═══ RECORDS SHOWN ═══
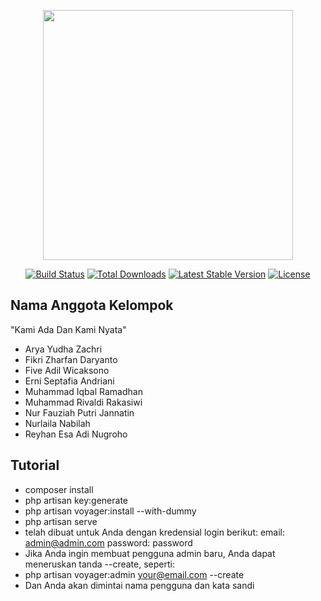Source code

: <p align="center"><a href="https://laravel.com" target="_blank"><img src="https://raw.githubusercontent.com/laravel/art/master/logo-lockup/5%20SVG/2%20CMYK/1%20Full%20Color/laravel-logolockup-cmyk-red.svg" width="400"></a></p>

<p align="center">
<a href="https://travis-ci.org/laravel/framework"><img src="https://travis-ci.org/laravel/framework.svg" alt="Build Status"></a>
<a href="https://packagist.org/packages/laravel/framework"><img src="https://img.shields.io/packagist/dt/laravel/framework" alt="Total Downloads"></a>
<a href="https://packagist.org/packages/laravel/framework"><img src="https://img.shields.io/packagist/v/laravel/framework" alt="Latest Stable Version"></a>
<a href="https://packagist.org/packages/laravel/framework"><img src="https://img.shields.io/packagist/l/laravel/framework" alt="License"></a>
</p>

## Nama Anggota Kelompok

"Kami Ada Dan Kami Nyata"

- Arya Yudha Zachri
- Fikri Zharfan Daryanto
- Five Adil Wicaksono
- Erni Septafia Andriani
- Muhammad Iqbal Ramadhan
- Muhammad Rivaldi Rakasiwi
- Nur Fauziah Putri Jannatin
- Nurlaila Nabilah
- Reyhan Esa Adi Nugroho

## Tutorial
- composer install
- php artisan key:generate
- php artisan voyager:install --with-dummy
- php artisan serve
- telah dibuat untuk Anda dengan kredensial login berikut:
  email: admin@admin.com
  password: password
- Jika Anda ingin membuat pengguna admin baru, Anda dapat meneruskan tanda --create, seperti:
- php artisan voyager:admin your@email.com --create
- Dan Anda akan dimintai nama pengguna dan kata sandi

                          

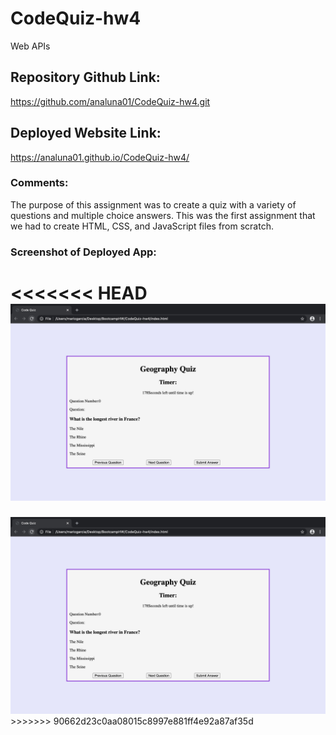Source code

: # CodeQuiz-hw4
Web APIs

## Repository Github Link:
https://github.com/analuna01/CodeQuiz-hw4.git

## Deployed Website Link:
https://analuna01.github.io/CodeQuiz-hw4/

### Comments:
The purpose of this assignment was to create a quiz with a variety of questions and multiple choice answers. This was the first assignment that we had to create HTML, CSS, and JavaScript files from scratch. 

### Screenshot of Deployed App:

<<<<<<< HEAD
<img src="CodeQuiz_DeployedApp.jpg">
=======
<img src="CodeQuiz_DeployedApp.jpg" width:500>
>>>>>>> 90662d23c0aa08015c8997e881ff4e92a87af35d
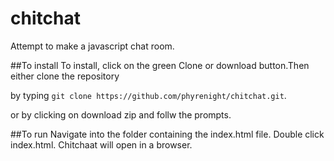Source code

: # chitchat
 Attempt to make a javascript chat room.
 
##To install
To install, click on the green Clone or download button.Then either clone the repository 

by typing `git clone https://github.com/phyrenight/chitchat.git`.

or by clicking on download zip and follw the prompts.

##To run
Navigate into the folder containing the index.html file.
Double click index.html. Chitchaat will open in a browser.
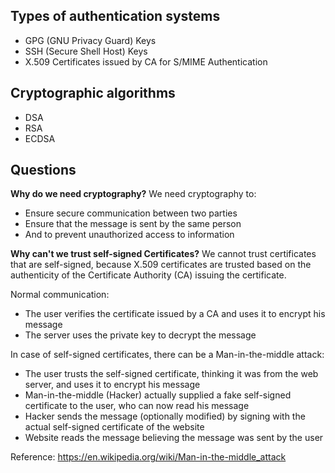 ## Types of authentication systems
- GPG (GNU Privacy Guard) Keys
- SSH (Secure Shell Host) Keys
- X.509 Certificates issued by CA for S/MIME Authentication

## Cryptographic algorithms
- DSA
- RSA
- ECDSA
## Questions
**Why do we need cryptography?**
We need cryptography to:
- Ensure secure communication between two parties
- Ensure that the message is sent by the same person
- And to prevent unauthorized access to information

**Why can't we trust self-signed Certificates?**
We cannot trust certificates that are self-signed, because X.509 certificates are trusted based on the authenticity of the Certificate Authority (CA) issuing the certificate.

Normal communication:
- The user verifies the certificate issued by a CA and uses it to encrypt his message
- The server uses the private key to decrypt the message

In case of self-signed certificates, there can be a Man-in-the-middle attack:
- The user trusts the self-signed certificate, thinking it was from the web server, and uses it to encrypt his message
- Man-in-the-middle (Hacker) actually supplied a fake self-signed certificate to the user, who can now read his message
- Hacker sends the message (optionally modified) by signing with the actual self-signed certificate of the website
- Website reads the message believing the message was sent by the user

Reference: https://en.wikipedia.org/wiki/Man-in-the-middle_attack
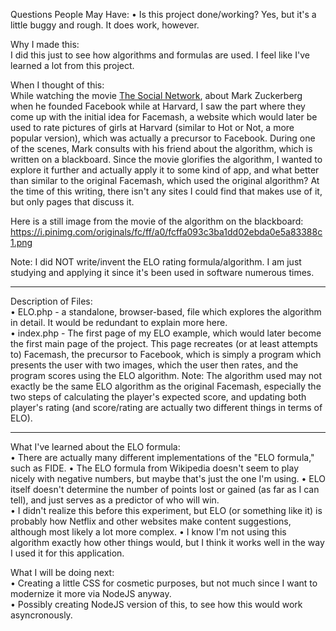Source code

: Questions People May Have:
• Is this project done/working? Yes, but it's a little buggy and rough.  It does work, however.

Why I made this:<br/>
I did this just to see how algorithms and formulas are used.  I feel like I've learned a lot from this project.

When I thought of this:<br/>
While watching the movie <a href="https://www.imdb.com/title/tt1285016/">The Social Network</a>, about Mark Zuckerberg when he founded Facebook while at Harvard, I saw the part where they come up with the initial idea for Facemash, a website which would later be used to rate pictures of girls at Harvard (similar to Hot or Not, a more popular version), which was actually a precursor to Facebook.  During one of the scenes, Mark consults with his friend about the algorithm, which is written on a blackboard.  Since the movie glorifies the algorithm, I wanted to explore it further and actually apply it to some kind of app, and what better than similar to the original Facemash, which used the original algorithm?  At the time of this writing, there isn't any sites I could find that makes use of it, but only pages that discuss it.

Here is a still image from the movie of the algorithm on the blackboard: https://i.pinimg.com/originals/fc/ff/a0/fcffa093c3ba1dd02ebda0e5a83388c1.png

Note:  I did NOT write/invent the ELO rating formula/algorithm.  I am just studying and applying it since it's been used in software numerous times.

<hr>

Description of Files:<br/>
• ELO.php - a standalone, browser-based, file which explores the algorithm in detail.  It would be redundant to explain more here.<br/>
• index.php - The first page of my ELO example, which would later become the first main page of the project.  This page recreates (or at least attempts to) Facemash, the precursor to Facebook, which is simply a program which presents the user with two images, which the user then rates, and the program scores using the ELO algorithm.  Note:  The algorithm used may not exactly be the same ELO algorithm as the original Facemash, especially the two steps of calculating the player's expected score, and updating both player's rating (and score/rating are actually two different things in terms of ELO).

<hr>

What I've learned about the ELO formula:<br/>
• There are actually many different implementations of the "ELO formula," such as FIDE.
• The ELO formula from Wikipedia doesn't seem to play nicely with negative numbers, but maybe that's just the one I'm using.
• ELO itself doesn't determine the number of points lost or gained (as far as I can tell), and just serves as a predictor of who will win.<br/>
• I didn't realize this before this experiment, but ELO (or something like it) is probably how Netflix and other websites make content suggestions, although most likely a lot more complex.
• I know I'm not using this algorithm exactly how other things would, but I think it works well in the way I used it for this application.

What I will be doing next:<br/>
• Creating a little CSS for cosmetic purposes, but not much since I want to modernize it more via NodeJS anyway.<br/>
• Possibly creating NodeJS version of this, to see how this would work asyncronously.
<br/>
═══
═══ RECORDS SHOWN ═══
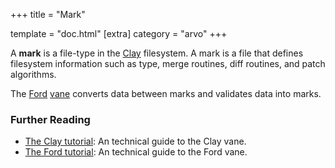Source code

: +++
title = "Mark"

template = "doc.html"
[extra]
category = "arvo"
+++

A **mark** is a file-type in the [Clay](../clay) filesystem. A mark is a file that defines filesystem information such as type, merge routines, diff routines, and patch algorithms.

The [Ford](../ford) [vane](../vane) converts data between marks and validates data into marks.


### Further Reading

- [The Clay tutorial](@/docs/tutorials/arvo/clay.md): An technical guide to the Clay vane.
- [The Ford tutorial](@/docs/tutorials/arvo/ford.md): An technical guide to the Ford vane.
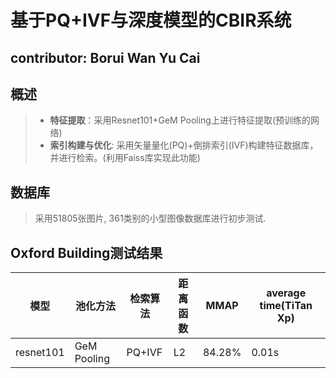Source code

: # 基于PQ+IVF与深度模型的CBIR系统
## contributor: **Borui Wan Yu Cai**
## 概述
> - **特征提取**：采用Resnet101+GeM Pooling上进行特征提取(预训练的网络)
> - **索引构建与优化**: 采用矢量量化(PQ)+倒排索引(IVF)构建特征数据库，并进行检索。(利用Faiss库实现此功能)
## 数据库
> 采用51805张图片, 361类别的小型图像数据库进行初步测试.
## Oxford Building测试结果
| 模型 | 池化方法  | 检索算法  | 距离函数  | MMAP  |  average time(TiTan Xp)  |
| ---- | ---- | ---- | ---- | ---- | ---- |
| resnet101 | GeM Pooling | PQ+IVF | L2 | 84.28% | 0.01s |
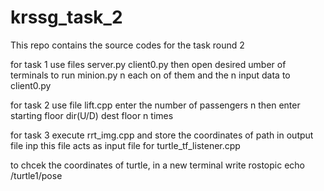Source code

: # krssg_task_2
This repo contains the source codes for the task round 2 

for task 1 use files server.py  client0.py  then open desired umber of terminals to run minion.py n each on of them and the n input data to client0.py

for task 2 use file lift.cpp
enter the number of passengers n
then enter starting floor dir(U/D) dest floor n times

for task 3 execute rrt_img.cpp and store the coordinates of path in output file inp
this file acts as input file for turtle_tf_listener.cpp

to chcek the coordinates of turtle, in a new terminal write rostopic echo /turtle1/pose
═══
═══ RECORDS SHOWN ═══
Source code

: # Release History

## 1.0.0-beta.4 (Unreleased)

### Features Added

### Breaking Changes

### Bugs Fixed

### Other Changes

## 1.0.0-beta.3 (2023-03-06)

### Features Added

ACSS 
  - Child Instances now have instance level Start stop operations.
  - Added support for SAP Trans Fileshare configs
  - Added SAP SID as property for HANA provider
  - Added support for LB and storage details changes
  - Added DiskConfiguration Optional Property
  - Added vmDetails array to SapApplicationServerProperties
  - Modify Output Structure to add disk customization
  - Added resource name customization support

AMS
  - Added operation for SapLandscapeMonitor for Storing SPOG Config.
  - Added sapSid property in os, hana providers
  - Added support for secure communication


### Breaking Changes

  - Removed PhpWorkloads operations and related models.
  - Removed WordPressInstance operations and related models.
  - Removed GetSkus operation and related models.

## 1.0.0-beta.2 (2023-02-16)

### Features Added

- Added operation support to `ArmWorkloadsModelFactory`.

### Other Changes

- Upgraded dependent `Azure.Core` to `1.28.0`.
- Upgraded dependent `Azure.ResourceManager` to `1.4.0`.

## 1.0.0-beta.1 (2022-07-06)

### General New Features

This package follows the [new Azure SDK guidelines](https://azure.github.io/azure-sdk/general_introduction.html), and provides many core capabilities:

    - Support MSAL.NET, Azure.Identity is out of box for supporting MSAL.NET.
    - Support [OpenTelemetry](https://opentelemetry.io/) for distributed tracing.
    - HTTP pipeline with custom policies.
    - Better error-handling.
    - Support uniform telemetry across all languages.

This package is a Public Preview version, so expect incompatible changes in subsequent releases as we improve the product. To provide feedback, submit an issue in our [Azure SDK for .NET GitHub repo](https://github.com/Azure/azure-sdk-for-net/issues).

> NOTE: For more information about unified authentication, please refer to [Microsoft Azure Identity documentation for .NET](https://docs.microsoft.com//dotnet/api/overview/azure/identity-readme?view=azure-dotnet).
═══
TASK DIRECTIONS ::
From the entries, report each line that includes the word "Ensure".

SOLUTION FOR THIS TASK ::
- Ensure secure communication between two parties
- Ensure that the message is sent by the same person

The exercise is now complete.